I am here: 40 33.678 N 72 46.051 E at 936m as of 04/06/2013 10:23 BST http://maps.google.com/maps?q=loc:40.5613,72.76752
Stopped in Osh for what turned out to be a really good lunch. Which, given the rest of the day, is probably just as well.
Having pulled out of Osh Olly was in the back, which is unusual. He'd spent lunchtime doing something, which he was now informing us about - there was a roadblock ahead of us and had been for days - he'd been aware of it for a day or so, but the information was that it should have been cleared by the time we'd crossed the border. Alas, it wasn't.
Olly had hired a taxi to drive ahead of us and to call us with information so that we knew in advance what we were going to hit. This went slightly wrong when the car we hired ran out of petrol (easily fixed) and was then stopped by the police (one "fine" later...).

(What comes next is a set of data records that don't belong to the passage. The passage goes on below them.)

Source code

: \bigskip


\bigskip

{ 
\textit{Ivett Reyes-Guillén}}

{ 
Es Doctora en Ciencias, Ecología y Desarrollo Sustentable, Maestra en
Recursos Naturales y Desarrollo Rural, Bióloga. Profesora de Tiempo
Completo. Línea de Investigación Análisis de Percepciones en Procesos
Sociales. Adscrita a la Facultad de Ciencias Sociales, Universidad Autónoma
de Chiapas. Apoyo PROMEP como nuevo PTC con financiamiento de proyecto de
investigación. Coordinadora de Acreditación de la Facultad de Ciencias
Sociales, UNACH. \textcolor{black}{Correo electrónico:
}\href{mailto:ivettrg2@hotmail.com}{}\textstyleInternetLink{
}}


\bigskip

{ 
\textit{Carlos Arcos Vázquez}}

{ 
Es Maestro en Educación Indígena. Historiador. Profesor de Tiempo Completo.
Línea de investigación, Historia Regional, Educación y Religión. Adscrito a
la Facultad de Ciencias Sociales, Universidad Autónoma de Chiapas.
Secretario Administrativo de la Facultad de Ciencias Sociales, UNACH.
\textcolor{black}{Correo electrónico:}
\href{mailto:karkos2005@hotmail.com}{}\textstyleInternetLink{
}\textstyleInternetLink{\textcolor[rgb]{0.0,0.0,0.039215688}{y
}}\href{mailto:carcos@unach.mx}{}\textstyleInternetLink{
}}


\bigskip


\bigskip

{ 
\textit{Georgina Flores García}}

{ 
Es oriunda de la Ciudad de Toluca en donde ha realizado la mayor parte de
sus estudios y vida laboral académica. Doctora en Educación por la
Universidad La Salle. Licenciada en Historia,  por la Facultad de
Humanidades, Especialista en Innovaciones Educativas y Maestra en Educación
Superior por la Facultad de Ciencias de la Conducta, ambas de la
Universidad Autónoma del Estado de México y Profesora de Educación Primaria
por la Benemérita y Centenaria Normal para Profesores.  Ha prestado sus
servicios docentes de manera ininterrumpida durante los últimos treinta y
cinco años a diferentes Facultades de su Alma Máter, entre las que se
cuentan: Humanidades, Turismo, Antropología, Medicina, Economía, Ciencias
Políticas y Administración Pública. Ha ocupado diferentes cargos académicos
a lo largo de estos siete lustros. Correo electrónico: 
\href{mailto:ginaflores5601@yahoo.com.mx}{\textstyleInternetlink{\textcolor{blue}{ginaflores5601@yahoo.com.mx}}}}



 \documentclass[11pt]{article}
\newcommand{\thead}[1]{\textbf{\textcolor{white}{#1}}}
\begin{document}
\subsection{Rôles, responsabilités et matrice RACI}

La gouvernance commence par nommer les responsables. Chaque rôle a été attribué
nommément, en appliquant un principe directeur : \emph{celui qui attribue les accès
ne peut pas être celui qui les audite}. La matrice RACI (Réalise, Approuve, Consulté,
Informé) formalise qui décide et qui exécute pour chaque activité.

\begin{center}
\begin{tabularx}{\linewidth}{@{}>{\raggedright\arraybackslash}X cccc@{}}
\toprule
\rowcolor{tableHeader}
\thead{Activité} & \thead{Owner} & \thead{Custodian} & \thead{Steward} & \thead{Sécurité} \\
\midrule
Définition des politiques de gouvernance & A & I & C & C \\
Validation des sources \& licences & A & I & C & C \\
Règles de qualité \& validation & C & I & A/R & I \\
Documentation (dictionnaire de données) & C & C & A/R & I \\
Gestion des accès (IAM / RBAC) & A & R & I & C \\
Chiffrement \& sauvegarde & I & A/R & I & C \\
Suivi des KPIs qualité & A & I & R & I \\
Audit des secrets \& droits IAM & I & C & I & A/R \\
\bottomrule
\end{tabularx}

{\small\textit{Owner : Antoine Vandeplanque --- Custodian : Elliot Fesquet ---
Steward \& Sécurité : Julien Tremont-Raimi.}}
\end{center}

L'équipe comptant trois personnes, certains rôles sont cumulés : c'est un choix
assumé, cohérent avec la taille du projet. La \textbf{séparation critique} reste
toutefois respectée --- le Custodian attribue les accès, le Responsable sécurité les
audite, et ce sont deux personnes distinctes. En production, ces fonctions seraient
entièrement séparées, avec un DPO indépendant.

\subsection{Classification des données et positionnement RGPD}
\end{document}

Olly, Dragoman, had also arranged alternative transport in the event the roadblock was still in place - the advantages of doing this type of travel with a well organised company who've got local contacts to get information from the ground.
We eventually did hit the roadblock and yet again it was time to leave Daisy & Jan behind (crossing the Caspian being the other time) - we all had to take everything we needed for a week+ from the truck (ie practically everything) and walk through the roadblock and go and find the alternative transport, a minibus (Sprinter van).
As with many other places, ok - everywhere, we stood out. Daisy draws attention and in a remote part of a remote Asian country a group of western travellers stand out. Cue the hellos from a lot of people, lots of smiles and quick conversations with people keen to say hello and use their English. It amazes me just how many people can speak a little English and it is great to talk with them, although too often my inner Londoner kicks in and I wonder why a stranger is being friendly to me - hopefully by the time I'm home again strangers being nice won't be unusual and I hope to be a little more forgiving towards tourists in London. Unless they stand on the left, of course.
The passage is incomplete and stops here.